About the Planned ODYSSEY Phase 2b Clinical Trial
ODYSSEY will be a multi-center, randomized, double-masked Phase 2b clinical trial to assess a total of approximately 110 treatment-naïve participants with wet AMD. In addition to loading doses of faricimab, participants will be randomized 1:1 to receive either CLS-AX administered by suprachoroidal injection via Clearside’s SCS Microinjector®, or intravitreal faricimab dosed per approved prescribing information2. The objectives of the trial are to demonstrate comparable mean change in BCVA from baseline between treatment arms with improved durability and reduced treatment burden for the CLS-AX arm, measured at 6 and 12 months.
Trial Design
- Loading Doses: Participants in both arms will receive 4 monthly faricimab (6.0 mg) loading doses. In the CLS-AX arm, participants will also receive one dose of CLS-AX (1.0 mg) at the same visit as the third loading dose of faricimab (baseline).

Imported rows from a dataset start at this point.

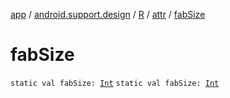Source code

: [app](../../../index.md) / [android.support.design](../../index.md) / [R](../index.md) / [attr](index.md) / [fabSize](./fab-size.md)

# fabSize

`static val fabSize: `[`Int`](https://kotlinlang.org/api/latest/jvm/stdlib/kotlin/-int/index.html)
`static val fabSize: `[`Int`](https://kotlinlang.org/api/latest/jvm/stdlib/kotlin/-int/index.html)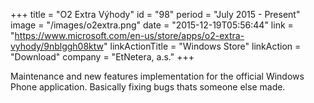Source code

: +++
title = "O2 Extra Výhody"
id = "98"
period = "July 2015 - Present"
image = "/images/o2extra.png"
date = "2015-12-19T05:56:44"
link = "https://www.microsoft.com/en-us/store/apps/o2-extra-vyhody/9nblggh08ktw"
linkActionTitle = "Windows Store"
linkAction = "Download"
company = "EtNetera, a.s."
+++

Maintenance and new features implementation for the official Windows Phone application. Basically fixing bugs thats someone else made. 
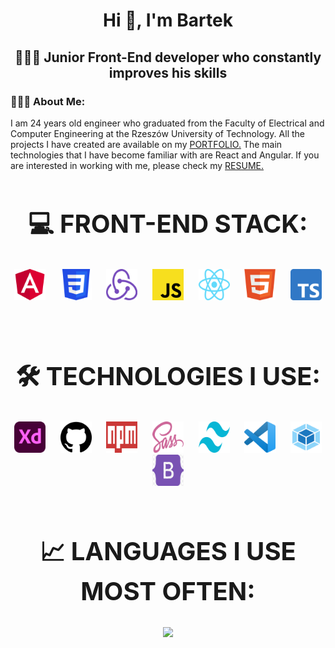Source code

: <h1 align="center">Hi 👋, I'm Bartek</h1>
<h2 align="center">👨🏻‍💻 Junior Front-End developer who constantly improves his skills</h2>

<h3><strong>💁🏻‍♂️ About Me:</strong></h3>
I am 24 years old engineer who graduated from the Faculty of Electrical and Computer Engineering at the Rzeszów University of Technology. All the projects I have created are available on my 
<a href="https://bartlomiejsocha.pl">PORTFOLIO.<a>
The main technologies that I have become familiar with are React and Angular. If you are interested in working with me, please check my
<a href="./Images/CV_BS_PORTFOLIO.pdf" download>RESUME.<a>

<br>

<h2 align="center" style="font-size: 40px;"><strong>💻 FRONT-END STACK:</strong></h2>
<div align="center">
  <img src="./Images/Angular_logo.png" alt="angular logo" height="50 width="50" /> &nbsp;&nbsp;&nbsp;&nbsp;
  <img src="./Images/CSS_logo.png" alt="CSS logo" height="50 width="50" /> &nbsp;&nbsp;&nbsp;&nbsp;
  <img src="./Images/Redux_Logo.png" alt="Redux logo" height="50 width="50" /> &nbsp;&nbsp;&nbsp;&nbsp;
  <img src="./Images/Js_logo.png" alt="JS logo" height="50 width="50" /> &nbsp;&nbsp;&nbsp;&nbsp;
  <img src="./Images/React_logo.png" alt="React logo" height="50 width="50" /> &nbsp;&nbsp;&nbsp;&nbsp;
  <img src="./Images/HTML_logo.png" alt="HTML logo" height="50 width="50" /> &nbsp;&nbsp;&nbsp;&nbsp;
  <img src="./Images/Typescript_logo.png" alt="TS logo" height="50 width="50" /> &nbsp;&nbsp;&nbsp;&nbsp;
</div>

<br>

<h2 align="center" style="font-size: 40px;"><strong>🛠 TECHNOLOGIES I USE:</strong></h2>
<div align="center">
  <img src="./Images/Adobe_XD_CC_icon.svg.png" alt="angular logo" height="50 width="50" />  &nbsp;&nbsp;&nbsp;&nbsp;
  <img src="./Images/Github_logo.png" alt="angular logo" height="50 width="50" />  &nbsp;&nbsp;&nbsp;&nbsp;
  <img src="./Images/Npm_logo.png" alt="angular logo" height="50 width="50" />  &nbsp;&nbsp;&nbsp;&nbsp;
  <img src="./Images/Sass_logo.png" alt="angular logo" height="50 width="50" />  &nbsp;&nbsp;&nbsp;&nbsp;
  <img src="./Images/Tailwing_logo.png" alt="angular logo" height="50 width="50" />  &nbsp;&nbsp;&nbsp;&nbsp;
  <img src="./Images/Visual_logo.png" alt="angular logo" height="50 width="50" />  &nbsp;&nbsp;&nbsp;&nbsp;
  <img src="./Images/Webpack_logo.png" alt="angular logo" height="50 width="50" />  &nbsp;&nbsp;&nbsp;&nbsp;
  <img src="./Images/bootstrap_logo.png" alt="angular logo" height="50 width="50" />  &nbsp;&nbsp;&nbsp;&nbsp;
</div>

<br>

<h2 align="center" style="font-size: 40px;"><strong>📈  LANGUAGES I USE MOST OFTEN:</strong></h2>
<div align="center"> 
<img src="https://github-readme-stats.vercel.app/api/top-langs/?username=Soszka&theme=react&hide_border=true&include_all_commits=false&count_private=false&layout=compact" />
</div>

- Monthly Disease Activity Assessments (DAA): DAAs begin 2 months after the last faricimab loading dose to determine need for retreatment. The retreatment criteria include decrease in BCVA, increase in CST, or new macular hemorrhage3.
- Subsequent Treatments:
- In the CLS-AX arm, participants are required to be dosed with CLS-AX at least every 6 months following the last CLS-AX dose. Participants may be dosed sooner than 6 months with CLS-AX if retreatment criteria is met during a DAA.
- In the faricimab arm, participants are required to be dosed with faricimab at least every 4 months (per label). Participants may be dosed sooner with faricimab if retreatment criteria is met during a DAA. If participants are retreated earlier than 4 months, they will continue to receive further doses of faricimab at that dosing interval for the remainder of the study (per label).
- Key inclusion criteria: Treatment naïve wet AMD participants with subfoveal choroidal neovascularization (CNV) secondary to wet AMD, and BCVA of 78–24 letters.
- Endpoints: Primary endpoint is the mean change from baseline in BCVA at 6 months (Week 24 Visit) from baseline. Key secondary endpoints include mean change in CST and treatment burden reduction as measured by total injections. All endpoints will be measured at 6 months (Week 24 Visit) and 12 months (Week 48 & 52 Visits combined) from baseline.